Home is “a safe place, a place where one lives, especially together as a family, it is meant to be a place of affection, joy and happiness, a valued refuge and resting place, a habitation offering security and protection, where friendships flourish.”
I can only agree, a home is supposed to be all of the above, it’s a happy place which is why it’s probably so heartbreaking when you see that one or more of these conditions are broken. There’s a lot going on in Jesika, Toby and their mum Tina’s life that is simply not OK, and will make your heart go out to them. Their poor housing conditions are just one of the many struggles.

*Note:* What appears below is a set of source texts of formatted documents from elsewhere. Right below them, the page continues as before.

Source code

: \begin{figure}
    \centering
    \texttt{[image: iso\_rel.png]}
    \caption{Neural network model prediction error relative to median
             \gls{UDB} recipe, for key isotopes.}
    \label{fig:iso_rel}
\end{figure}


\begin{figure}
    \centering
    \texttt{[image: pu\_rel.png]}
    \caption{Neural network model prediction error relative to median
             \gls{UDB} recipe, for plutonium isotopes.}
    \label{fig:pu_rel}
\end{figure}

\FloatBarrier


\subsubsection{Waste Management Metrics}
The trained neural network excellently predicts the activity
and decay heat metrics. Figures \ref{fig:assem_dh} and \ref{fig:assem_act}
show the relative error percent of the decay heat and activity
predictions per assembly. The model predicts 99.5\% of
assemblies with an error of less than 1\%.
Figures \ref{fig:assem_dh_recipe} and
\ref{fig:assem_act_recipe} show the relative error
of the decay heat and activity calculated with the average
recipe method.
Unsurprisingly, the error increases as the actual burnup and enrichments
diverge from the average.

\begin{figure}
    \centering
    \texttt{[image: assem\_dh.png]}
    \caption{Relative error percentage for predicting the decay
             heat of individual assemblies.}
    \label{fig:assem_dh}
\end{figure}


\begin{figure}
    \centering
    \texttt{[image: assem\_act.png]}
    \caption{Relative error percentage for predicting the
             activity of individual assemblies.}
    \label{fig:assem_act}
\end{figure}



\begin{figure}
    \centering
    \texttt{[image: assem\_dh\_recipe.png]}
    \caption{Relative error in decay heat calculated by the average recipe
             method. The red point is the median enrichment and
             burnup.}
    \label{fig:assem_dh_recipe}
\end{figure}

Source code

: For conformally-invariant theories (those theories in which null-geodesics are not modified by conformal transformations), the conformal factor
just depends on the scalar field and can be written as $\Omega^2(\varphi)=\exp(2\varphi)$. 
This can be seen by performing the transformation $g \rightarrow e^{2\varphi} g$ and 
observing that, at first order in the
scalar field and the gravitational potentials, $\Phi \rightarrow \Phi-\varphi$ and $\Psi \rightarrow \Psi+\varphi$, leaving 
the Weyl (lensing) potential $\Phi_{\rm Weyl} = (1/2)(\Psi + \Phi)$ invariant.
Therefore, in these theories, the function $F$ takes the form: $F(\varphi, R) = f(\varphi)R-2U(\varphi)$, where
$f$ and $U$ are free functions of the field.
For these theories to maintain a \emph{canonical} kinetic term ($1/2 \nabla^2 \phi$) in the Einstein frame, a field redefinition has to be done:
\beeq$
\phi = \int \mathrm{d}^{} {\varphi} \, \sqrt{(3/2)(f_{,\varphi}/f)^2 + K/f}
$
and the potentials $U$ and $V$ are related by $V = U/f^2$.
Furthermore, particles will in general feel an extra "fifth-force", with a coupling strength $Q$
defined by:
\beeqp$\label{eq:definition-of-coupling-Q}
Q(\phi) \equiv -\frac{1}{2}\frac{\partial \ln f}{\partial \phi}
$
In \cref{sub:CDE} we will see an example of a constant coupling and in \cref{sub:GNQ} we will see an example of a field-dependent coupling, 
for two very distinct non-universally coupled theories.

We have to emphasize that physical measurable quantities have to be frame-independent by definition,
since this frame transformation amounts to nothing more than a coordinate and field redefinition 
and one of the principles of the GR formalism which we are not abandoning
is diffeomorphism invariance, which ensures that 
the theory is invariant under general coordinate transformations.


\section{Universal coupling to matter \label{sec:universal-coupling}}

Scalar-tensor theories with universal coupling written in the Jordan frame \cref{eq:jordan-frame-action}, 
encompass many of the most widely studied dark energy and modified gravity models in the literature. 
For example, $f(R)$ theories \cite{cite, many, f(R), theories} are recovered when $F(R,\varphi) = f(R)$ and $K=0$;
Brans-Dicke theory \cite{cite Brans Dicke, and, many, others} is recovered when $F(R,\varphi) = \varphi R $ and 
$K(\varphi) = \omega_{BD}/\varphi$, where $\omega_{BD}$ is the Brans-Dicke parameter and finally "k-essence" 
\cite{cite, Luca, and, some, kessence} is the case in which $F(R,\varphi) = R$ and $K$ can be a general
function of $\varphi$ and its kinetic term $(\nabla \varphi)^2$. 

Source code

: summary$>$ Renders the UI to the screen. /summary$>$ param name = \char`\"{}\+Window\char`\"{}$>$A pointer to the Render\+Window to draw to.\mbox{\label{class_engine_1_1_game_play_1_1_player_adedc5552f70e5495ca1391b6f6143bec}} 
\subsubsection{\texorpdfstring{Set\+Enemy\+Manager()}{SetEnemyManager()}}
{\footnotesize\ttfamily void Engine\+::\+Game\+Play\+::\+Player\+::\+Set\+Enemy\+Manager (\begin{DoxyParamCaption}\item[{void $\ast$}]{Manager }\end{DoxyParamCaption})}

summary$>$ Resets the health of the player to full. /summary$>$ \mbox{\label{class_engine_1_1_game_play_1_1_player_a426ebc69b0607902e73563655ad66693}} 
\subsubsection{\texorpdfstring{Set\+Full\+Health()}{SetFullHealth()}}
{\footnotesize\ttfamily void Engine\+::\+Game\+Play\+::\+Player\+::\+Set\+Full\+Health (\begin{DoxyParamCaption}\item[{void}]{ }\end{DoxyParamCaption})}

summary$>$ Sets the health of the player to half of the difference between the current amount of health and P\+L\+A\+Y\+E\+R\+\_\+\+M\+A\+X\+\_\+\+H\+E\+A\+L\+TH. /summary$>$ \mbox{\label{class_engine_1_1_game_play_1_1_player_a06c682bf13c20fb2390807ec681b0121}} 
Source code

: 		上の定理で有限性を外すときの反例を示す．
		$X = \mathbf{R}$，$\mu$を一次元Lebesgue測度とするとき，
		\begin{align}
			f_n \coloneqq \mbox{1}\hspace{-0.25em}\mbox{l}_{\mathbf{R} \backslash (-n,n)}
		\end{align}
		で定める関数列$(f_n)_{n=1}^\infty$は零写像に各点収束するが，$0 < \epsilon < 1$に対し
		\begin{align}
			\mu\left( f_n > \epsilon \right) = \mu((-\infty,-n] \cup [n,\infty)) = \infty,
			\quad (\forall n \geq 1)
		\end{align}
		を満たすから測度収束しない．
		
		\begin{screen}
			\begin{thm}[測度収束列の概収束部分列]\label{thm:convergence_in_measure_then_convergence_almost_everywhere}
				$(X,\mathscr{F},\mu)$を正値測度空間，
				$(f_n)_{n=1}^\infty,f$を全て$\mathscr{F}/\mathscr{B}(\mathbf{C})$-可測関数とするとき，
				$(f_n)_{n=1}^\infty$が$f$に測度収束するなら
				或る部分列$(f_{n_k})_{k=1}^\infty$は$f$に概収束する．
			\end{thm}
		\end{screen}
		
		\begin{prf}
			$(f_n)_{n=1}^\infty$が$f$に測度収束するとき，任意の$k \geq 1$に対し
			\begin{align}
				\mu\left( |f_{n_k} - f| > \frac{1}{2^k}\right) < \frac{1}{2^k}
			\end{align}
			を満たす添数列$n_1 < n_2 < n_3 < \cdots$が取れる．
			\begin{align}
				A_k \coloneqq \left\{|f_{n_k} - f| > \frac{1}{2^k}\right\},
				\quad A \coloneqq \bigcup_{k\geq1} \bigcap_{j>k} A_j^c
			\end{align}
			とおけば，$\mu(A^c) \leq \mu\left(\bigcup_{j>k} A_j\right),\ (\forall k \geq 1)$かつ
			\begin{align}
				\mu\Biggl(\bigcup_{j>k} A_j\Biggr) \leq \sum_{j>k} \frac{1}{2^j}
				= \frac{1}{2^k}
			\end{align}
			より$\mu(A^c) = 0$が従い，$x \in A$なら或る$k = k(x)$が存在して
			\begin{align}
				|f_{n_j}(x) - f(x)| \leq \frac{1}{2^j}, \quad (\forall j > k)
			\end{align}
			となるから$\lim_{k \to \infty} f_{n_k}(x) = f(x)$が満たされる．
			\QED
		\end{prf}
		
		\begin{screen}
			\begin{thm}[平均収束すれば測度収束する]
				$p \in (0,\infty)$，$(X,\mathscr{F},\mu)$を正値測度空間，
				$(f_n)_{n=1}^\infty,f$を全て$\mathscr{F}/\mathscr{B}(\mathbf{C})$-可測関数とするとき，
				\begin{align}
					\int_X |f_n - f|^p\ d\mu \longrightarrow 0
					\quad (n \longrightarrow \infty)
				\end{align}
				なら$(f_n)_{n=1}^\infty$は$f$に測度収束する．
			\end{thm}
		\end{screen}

The novel is told through the eyes of a very young child and I was afraid the ‘childish language’ would turn me off eventually, but it did not irk me and even enabled the author to deliver the story in a much more compelling manner. I’m sure an adult could have told a story about poverty but if a child talks about how she wants to draw a pond around the ‘tadpoles’ on the wall, and the realisation hits you that she’s talking about mold, it just comes down on you ten times so hard and that’s what this story is supposed to do. It has to make you ‘feel‘ how hopeless Tina, Jesika’s mum, feels at times, caring for two kids on her own, living in what she herself calls a dump, or any other unpleasant name she gives their appartment, and this was further enhanced by Jesika’s childishly naive observations, as all she knows is not to draw on the wall or come near the window or she’ll be told off.
Jesika was a great little protagonist. Above everything else she doesn’t want to do anything naughty and risk being sent away where she has to live with a new mummy. It made my heart squeeze how she’s trying to make the right choice and do the right thing when push comes to shove about telling on her friend Paige, who sometimes wants to be her friend and other times isn’t really friendly at all.
I don’t want to spoil anything but I do think this novel should come with a trigger warning because it does broach a rather unsettling theme as well. I didn’t cry reading this novel and was thankful I was able to keep at least a bit of a distance from the most disturbing events through the narration from another POV which was not as personal as it could have been. I don’t know how I would have coped at all if Jesika would have been affected even more than she already was.
Home was a very touching tale where the harshness of this families’ situation stems from what isn’t said but is felt through the innocent observations of a four-year old and her eavesdropping from the grown-ups. If you’re looking for a poignant story about one of the harsh realities of today’s society and how difficult it can be to find a way out and make a better life, but also comes with some real heart-warming friendships at the center of the story and where you can root for , then don’t pass up the opportunity to read Home.
I received a free copy of this novel from the publisher in exchange for my honest opinion.